Requirement →
Please restate, word for word, the lines below that begin at the one with "for context-aware responses." and end at the one with "human stress levels.". Leave out all other lines.

[Materials provided Boundary: Start]

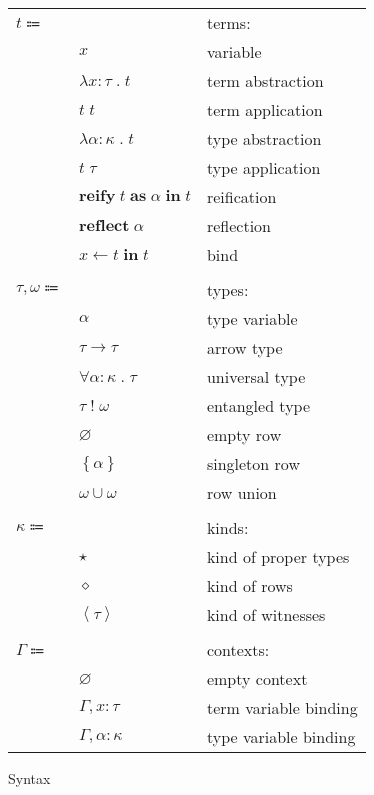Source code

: \documentclass[12pt]{article}
\newcommand\anno[2]{#1 : #2}
\newcommand\kAnno[2]{#1 : #2}
\newcommand\term{t}
\newcommand\eVar{x}
\newcommand\eAbs[3]{\lambda \anno{#1}{#2} \; . \; #3}
\newcommand\eApp[2]{#1 \; #2}
\newcommand\eTAbs[3]{\lambda \kAnno{#1}{#2} \; . \; #3}
\newcommand\eTApp[2]{#1 \; #2}
\newcommand\eReify[3]{\textbf{reify} \; #1 \; \textbf{as} \; #2 \; \textbf{in} \; #3}
\newcommand\eReflect[1]{\textbf{reflect} \; #1}
\newcommand\eBind[3]{#1 \leftarrow #2 \; \textbf{in} \; #3}
\newcommand\type{\tau}
\newcommand\tVar{\alpha}
\newcommand\tArrow[2]{#1 \rightarrow #2}
\newcommand\tForAll[3]{\forall \kAnno{#1}{#2} \; . \; #3}
\newcommand\tEntangled[2]{#1 \; ! \; #2}
\newcommand\row{\omega}
\newcommand\tEmpty{\varnothing}
\newcommand\tSingleton[1]{\left\{ #1 \right\}}
\newcommand\tUnion[2]{#1 \cup #2}
\newcommand\kind{\kappa}
\newcommand\kType{\star}
\newcommand\kRow{\diamond}
\newcommand\kWitness[1]{\left\langle #1 \right\rangle}
\newcommand\context{\Gamma}
\newcommand\cEmpty{\varnothing}
\newcommand\cEExtend[3]{#1, \anno{#2}{#3}}
\newcommand\cTExtend[3]{#1, \kAnno{#2}{#3}}
\begin{document}
      \begin{figure}[H]
        \begin{mdframed}[backgroundcolor=none]
          \begin{center}
            \begin{tabular}{l l l}
              $\term \Coloneqq$ & & terms: \\
              & $\eVar$ & variable \\
              & $\eAbs{\eVar}{\type}{\term}$ & term abstraction \\
              & $\eApp{\term}{\term}$ & term application \\
              & $\eTAbs{\tVar}{\kind}{\term}$ & type abstraction \\
              & $\eTApp{\term}{\type}$ & type application \\
              & $\eReify{\term}{\tVar}{\term}$ & reification \\
              & $\eReflect{\tVar}$ & reflection \\
              & $\eBind{\eVar}{\term}{\term}$ & bind \\
              \\
              $\type, \row \Coloneqq$ & & types: \\
              & $\tVar$ & type variable \\
              & $\tArrow{\type}{\type}$ & arrow type \\
              & $\tForAll{\tVar}{\kind}{\type}$ & universal type \\
              & $\tEntangled{\type}{\row}$ & entangled type \\
              & $\tEmpty$ & empty row \\
              & $\tSingleton{\tVar}$ & singleton row \\
              & $\tUnion{\row}{\row}$ & row union \\
              \\
              $\kind \Coloneqq$ & & kinds: \\
              & $\kType$ & kind of proper types \\
              & $\kRow$ & kind of rows \\
              & $\kWitness{\type}$ & kind of witnesses \\
              \\
              $\context \Coloneqq$ & & contexts: \\
              & $\cEmpty$ & empty context \\
              & $\cEExtend{\context}{\eVar}{\type}$ & term variable binding \\
              & $\cTExtend{\context}{\tVar}{\kind}$ & type variable binding \\
            \end{tabular}
          \end{center}

          \caption{Syntax}\label{fig:syntax}
        \end{mdframed}
      \end{figure}
\end{document}

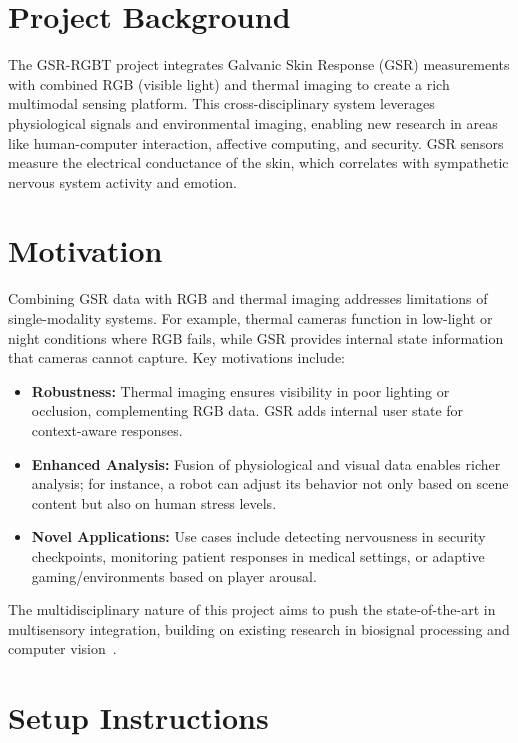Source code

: \documentclass{article}
\begin{document}
    \section{Project Background}

    The GSR-RGBT project integrates Galvanic Skin Response (GSR) measurements with combined RGB (visible light) and thermal imaging to create a rich multimodal sensing platform. This cross-disciplinary system leverages physiological signals and environmental imaging, enabling new research in areas like human-computer interaction, affective computing, and security. GSR sensors measure the electrical conductance of the skin, which correlates with sympathetic nervous system activity and emotion.


    \section{Motivation}

    Combining GSR data with RGB and thermal imaging addresses limitations of single-modality systems. For example, thermal cameras function in low-light or night conditions where RGB fails, while GSR provides internal state information that cameras cannot capture. Key motivations include:

    \begin{itemize}
        \item \textbf{Robustness:} Thermal imaging ensures visibility in poor lighting or occlusion, complementing RGB data. GSR adds internal user state for context-aware responses.
        \item \textbf{Enhanced Analysis:} Fusion of physiological and visual data enables richer analysis; for instance, a robot can adjust its behavior not only based on scene content but also on human stress levels.
        \item \textbf{Novel Applications:} Use cases include detecting nervousness in security checkpoints, monitoring patient responses in medical settings, or adaptive gaming/environments based on player arousal.
    \end{itemize}

    The multidisciplinary nature of this project aims to push the state-of-the-art in multisensory integration, building on existing research in biosignal processing and computer vision~\cite{RefBackground}.


    \section{Setup Instructions}
\end{document}
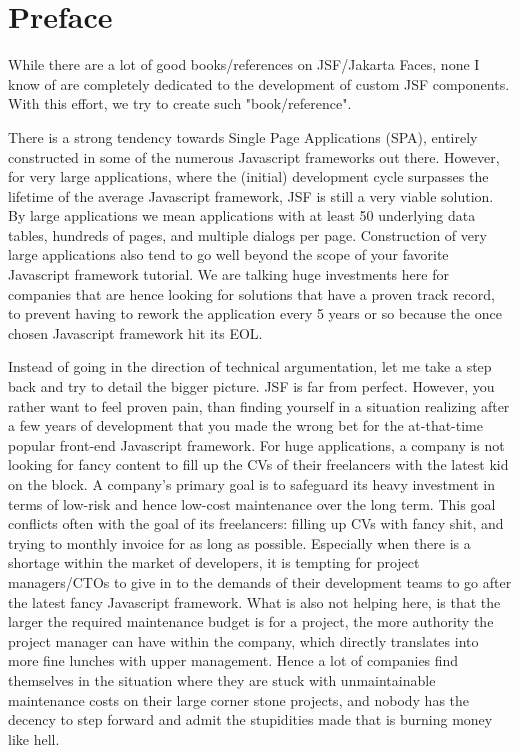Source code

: %

\chapter*{Preface}
While there are a lot of good books/references on JSF/Jakarta Faces, none I know of are completely dedicated to the development of custom JSF components.
With this effort, we try to create such "book/reference".

There is a strong tendency towards Single Page Applications (SPA), entirely constructed in some of the numerous Javascript frameworks out there.
However, for very large applications, where the (initial) development cycle surpasses the lifetime of the average Javascript framework, JSF is still a very viable solution.
By large applications we mean applications with at least 50 underlying data tables, hundreds of pages, and multiple dialogs per page.
Construction of very large applications also tend to go well beyond the scope of your favorite Javascript framework tutorial.
We are talking huge investments here for companies that are hence looking for solutions that have a proven track record, to prevent having to rework the application every 5 years or so because the once chosen Javascript framework hit its EOL.

Instead of going in the direction of technical argumentation, let me take a step back and try to detail the bigger picture.
JSF is far from perfect.
However, you rather want to feel proven pain, than finding yourself in a situation realizing after a few years of development that you made the wrong bet for the at-that-time popular front-end Javascript framework.
For huge applications, a company is not looking for fancy content to fill up the CVs of their freelancers with the latest kid on the block.
A company's primary goal is to safeguard its heavy investment in terms of low-risk and hence low-cost maintenance over the long term.
This goal conflicts often with the goal of its freelancers: filling up CVs with fancy shit, and trying to monthly invoice for as long as possible.
Especially when there is a shortage within the market of developers,
it is tempting for project managers/CTOs to give in to the demands of their development teams to go after the latest fancy Javascript framework.
What is also not helping here, is that the larger the required maintenance budget is for a project,
the more authority the project manager can have within the company,
which directly translates into more fine lunches with upper management.
Hence a lot of companies find themselves in the situation where they are stuck with unmaintainable maintenance costs on their large corner stone projects, and nobody has the decency to step forward and admit the stupidities made that is burning money like hell.

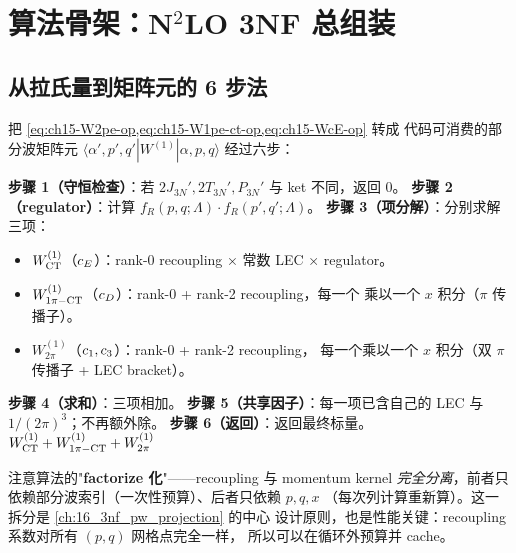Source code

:\section{算法骨架：N\({}^2\)LO 3NF 总组装}
\label{sec:ch15-algorithm}

\subsection{从拉氏量到矩阵元的 6 步法}
\label{subsec:ch15-6-step}

把 \cref{eq:ch15-W2pe-op,eq:ch15-W1pe-ct-op,eq:ch15-WcE-op} 转成
代码可消费的部分波矩阵元 \(\langle \alpha', p', q' | W^{(1)} | \alpha, p, q
\rangle\) 经过六步：

\begin{algorithm}[H]
\caption{N\(^2\)LO 3NF 矩阵元 \(\langle \alpha', p', q' | W^{(1)} | \alpha, p, q \rangle\)
         的总组装流程。}
\label{alg:ch15-W1-assembly}
\BlankLine
\textbf{步骤 1（守恒检查）}：若 \(2J_{3N}', 2T_{3N}', P_{3N}'\) 与 ket 不同，返回 0。
\textbf{步骤 2（regulator）}：计算 \(f_R(p, q; \Lambda) \cdot f_R(p', q'; \Lambda)\)。
\textbf{步骤 3（项分解）}：分别求解三项：
\begin{itemize}
\item \(W^{(1)}_{\rm CT}\)（\(\cE\)）：rank-0 recoupling × 常数 LEC × regulator。
\item \(W^{(1)}_{1\pi-{\rm CT}}\)（\(\cD\)）：rank-0 + rank-2 recoupling，每一个
      乘以一个 \(x\) 积分（\(\pi\) 传播子）。
\item \(W^{(1)}_{2\pi}\)（\(\cone, \cthree\)）：rank-0 + rank-2 recoupling，
      每一个乘以一个 \(x\) 积分（双 \(\pi\) 传播子 + LEC bracket）。
\end{itemize}
\textbf{步骤 4（求和）}：三项相加。
\textbf{步骤 5（共享因子）}：每一项已含自己的 LEC 与 \(1/(2\pi)^3\)；不再额外除。
\textbf{步骤 6（返回）}：返回最终标量。
\Return $W^{(1)}_{\rm CT} + W^{(1)}_{1\pi-{\rm CT}} + W^{(1)}_{2\pi}$\;
\end{algorithm}

注意算法的"\textbf{factorize 化}"——recoupling 与 momentum kernel
\emph{完全分离}，前者只依赖部分波索引（一次性预算）、后者只依赖 \(p, q, x\)
（每次列计算重新算）。这一拆分是 \cref{ch:16_3nf_pw_projection} 的中心
设计原则，也是性能关键：recoupling 系数对所有 \((p, q)\) 网格点完全一样，
所以可以在循环外预算并 cache。

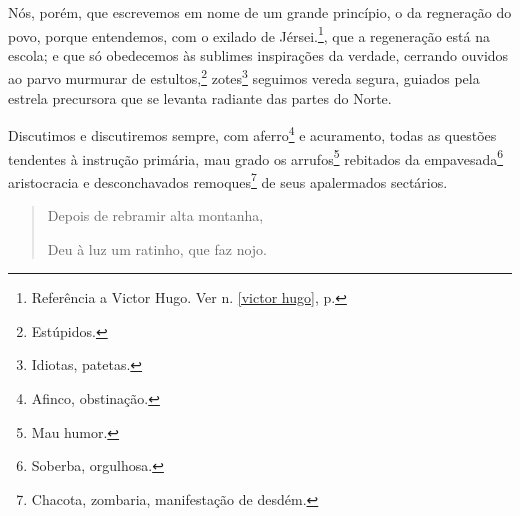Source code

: Nós, porém, que escrevemos em nome de um grande princípio, o da
regneração do povo, porque entendemos, com o exilado de
Jérsei.\footnote{Referência a Victor Hugo. Ver n. \ref{victor hugo}, 
p. \pageref{victor hugo}}, que a regeneração está na escola; e que só 
obedecemos às sublimes inspirações da verdade, cerrando ouvidos ao 
parvo murmurar de estultos,\footnote{Estúpidos.} zotes\footnote{Idiotas, 
patetas.} seguimos vereda segura, guiados pela estrela precursora que 
se levanta radiante das partes do Norte.

Discutimos e discutiremos sempre, com aferro\footnote{Afinco,
  obstinação.} e acuramento, todas as questões tendentes à instrução
primária, mau grado os arrufos\footnote{Mau humor.} rebitados da
empavesada\footnote{Soberba, orgulhosa.} aristocracia e desconchavados
remoques\footnote{Chacota, zombaria, manifestação de desdém.} de seus
apalermados sectários.

\begin{quote}
Depois de rebramir alta montanha,

Deu à luz um ratinho, que faz nojo.
\end{quote}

[Materials provided Boundary: End]

Solution to this exercise →
        \item \textbf{Robustness:} Thermal imaging ensures visibility in poor lighting or occlusion, complementing RGB data. GSR adds internal user state for context-aware responses.
        \item \textbf{Enhanced Analysis:} Fusion of physiological and visual data enables richer analysis; for instance, a robot can adjust its behavior not only based on scene content but also on human stress levels.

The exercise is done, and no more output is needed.